Instructions for the task:
Where the data below begins, start retyping exactly, and end on the line with "5. Appliance-specific hardware management", which is included; no picture goes in.

═════ Material provided

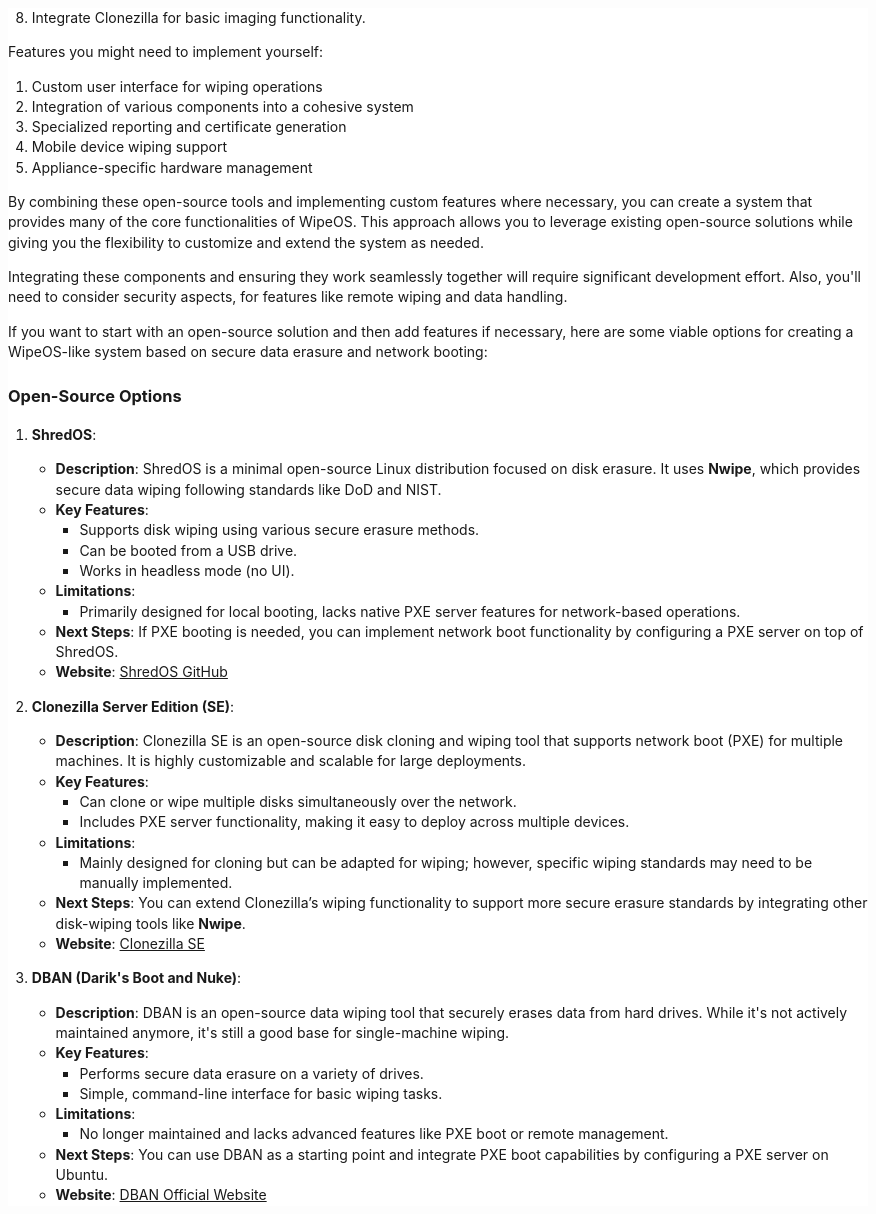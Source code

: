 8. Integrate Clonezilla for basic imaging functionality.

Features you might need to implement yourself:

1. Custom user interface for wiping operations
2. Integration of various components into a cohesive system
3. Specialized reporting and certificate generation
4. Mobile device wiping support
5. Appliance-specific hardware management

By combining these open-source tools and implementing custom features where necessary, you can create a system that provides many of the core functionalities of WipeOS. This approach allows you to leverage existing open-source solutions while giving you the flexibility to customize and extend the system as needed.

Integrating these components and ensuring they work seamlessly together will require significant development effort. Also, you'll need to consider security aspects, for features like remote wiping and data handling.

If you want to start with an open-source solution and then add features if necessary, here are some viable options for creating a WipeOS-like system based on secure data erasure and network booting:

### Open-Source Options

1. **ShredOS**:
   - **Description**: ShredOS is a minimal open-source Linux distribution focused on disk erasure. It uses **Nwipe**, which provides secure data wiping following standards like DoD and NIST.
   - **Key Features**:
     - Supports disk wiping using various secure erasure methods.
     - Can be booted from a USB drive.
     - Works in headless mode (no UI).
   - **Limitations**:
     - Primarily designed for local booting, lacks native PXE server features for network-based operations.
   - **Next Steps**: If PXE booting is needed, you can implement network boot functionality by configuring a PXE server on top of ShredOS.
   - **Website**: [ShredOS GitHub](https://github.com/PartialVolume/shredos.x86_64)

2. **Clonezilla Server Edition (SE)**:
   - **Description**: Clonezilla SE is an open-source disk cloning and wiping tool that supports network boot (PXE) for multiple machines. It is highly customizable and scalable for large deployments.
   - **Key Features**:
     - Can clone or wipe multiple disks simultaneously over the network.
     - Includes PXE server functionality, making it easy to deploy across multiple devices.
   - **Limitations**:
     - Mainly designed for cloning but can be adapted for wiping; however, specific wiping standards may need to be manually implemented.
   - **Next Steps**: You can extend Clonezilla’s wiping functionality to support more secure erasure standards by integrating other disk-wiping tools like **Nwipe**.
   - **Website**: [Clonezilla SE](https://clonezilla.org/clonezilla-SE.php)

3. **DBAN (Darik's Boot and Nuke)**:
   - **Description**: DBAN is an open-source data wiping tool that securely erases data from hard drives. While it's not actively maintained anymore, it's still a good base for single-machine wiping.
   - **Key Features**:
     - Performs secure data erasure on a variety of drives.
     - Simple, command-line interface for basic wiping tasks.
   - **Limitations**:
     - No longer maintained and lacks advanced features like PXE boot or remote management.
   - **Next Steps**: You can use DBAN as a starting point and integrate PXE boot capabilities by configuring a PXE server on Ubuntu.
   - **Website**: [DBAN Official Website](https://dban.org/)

══════════

Exercise response:
Source code

: 8. Integrate Clonezilla for basic imaging functionality.

Features you might need to implement yourself:

1. Custom user interface for wiping operations
2. Integration of various components into a cohesive system
3. Specialized reporting and certificate generation
4. Mobile device wiping support
5. Appliance-specific hardware management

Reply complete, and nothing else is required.